EXERCISE DIRECTIONS: Report how many lines below include the string "open". Please keep the reply to that number.
::: RECORDS FOR PROCESSING :::
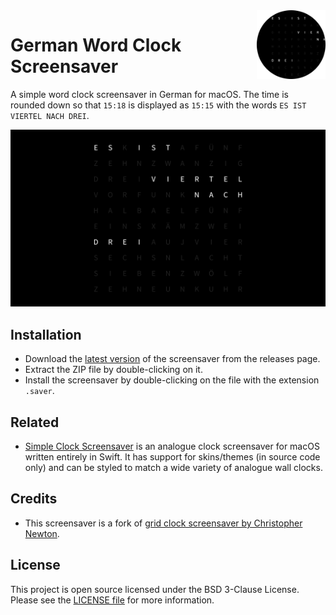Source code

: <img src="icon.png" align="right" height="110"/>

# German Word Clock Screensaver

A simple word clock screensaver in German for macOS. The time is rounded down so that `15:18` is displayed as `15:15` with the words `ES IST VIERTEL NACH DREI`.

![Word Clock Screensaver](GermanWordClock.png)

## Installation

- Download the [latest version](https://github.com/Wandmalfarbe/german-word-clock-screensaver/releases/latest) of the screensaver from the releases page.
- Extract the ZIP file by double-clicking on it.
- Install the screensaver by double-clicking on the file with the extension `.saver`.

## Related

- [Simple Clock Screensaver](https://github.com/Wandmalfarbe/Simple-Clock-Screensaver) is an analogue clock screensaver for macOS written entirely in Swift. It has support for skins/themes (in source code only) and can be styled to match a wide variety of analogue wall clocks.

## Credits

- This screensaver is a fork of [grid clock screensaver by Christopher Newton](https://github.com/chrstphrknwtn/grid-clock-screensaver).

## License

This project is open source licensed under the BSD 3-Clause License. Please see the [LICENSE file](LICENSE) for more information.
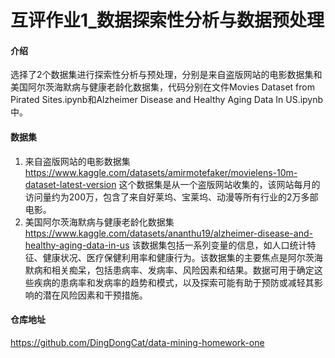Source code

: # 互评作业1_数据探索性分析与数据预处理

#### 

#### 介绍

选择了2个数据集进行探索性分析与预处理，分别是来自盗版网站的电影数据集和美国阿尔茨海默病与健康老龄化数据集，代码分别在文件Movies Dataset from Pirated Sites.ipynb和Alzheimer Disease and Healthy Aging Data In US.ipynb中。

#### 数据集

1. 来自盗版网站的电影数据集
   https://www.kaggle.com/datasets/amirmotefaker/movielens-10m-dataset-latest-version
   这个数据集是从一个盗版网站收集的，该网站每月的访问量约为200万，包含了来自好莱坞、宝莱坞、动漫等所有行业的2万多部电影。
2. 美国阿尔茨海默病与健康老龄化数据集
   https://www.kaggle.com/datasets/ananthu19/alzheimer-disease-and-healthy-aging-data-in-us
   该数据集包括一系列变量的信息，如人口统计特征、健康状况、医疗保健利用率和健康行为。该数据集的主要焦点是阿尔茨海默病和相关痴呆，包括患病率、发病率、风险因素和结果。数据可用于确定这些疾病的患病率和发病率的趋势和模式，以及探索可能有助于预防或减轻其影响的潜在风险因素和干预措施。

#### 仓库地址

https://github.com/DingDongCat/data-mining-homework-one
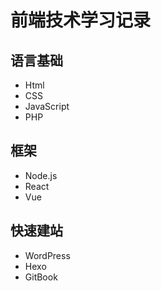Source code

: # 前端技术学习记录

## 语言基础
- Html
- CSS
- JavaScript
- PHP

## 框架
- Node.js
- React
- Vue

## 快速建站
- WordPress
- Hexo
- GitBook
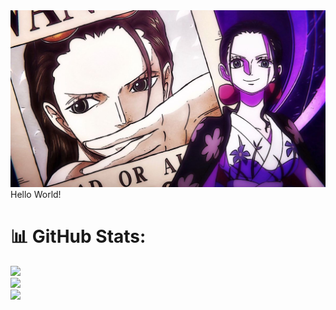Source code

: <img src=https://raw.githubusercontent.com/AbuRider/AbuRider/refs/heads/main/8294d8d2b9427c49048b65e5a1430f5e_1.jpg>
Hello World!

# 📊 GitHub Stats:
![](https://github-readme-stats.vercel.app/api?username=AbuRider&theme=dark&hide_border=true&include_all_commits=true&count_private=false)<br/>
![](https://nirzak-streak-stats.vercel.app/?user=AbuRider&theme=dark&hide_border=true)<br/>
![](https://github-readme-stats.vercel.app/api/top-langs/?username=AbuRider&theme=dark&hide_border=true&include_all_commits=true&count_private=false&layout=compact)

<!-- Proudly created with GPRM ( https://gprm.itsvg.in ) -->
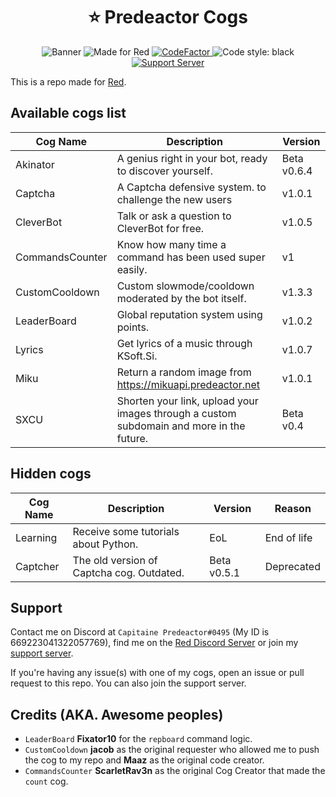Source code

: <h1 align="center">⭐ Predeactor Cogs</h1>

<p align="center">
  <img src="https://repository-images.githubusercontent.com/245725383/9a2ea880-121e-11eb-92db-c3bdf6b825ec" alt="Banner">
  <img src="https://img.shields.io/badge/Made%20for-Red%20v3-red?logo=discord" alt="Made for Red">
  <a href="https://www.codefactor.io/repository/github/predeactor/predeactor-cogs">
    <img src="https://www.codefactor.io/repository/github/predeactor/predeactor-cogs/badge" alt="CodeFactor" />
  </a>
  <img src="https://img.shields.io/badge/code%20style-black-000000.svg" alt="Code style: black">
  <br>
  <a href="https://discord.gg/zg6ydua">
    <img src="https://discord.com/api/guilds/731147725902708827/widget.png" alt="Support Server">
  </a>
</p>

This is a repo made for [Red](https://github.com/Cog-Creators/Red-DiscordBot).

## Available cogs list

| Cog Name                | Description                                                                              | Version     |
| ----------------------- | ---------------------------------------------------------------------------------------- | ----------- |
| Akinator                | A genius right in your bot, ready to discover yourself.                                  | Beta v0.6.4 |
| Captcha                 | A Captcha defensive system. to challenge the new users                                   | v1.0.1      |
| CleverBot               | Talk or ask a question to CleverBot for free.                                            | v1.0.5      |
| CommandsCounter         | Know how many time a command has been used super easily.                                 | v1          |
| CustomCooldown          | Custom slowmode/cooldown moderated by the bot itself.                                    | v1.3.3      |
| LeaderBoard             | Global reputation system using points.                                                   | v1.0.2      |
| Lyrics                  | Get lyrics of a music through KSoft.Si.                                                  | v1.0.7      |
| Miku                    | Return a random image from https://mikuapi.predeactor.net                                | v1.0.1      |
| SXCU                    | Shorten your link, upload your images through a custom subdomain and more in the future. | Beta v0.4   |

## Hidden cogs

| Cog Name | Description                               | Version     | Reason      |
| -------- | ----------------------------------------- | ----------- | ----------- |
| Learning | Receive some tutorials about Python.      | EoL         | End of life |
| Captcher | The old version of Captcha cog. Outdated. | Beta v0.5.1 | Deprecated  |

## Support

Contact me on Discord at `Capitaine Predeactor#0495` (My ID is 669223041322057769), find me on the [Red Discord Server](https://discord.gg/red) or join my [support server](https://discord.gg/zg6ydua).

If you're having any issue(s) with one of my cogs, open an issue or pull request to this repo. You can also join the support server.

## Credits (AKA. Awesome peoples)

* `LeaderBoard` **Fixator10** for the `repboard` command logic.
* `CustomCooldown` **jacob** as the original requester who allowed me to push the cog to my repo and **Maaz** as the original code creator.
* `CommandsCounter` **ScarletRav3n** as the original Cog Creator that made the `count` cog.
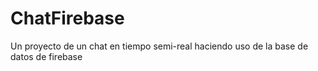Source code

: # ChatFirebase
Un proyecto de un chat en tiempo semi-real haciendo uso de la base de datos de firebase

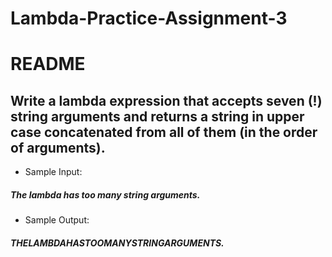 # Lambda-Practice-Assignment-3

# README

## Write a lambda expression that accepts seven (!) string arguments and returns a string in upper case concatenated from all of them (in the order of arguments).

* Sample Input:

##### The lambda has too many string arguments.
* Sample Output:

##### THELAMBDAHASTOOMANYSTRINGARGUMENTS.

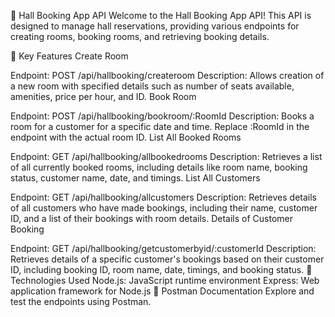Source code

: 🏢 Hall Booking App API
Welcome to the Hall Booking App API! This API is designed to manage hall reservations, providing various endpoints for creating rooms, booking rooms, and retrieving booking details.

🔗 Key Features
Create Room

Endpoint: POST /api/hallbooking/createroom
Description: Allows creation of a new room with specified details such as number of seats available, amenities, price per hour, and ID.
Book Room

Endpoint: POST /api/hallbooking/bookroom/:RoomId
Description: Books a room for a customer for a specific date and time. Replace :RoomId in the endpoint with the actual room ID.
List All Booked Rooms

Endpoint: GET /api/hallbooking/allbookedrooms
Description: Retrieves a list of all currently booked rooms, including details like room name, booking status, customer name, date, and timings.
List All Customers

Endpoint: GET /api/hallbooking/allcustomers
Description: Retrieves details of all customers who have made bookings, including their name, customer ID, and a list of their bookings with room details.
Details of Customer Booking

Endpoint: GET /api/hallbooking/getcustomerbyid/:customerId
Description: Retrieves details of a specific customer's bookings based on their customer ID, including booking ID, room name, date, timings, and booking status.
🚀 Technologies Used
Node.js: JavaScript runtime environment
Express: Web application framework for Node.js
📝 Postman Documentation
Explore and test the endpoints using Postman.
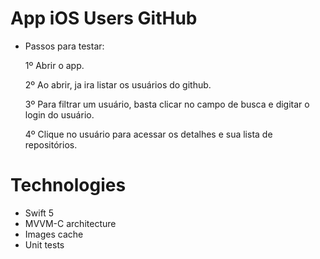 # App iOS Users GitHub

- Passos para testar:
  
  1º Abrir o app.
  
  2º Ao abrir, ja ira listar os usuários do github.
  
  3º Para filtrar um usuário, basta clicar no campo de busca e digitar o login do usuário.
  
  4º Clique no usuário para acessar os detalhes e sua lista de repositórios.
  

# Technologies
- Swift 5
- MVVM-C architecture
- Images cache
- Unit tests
:::
REPLY TO THE EXERCISE: 2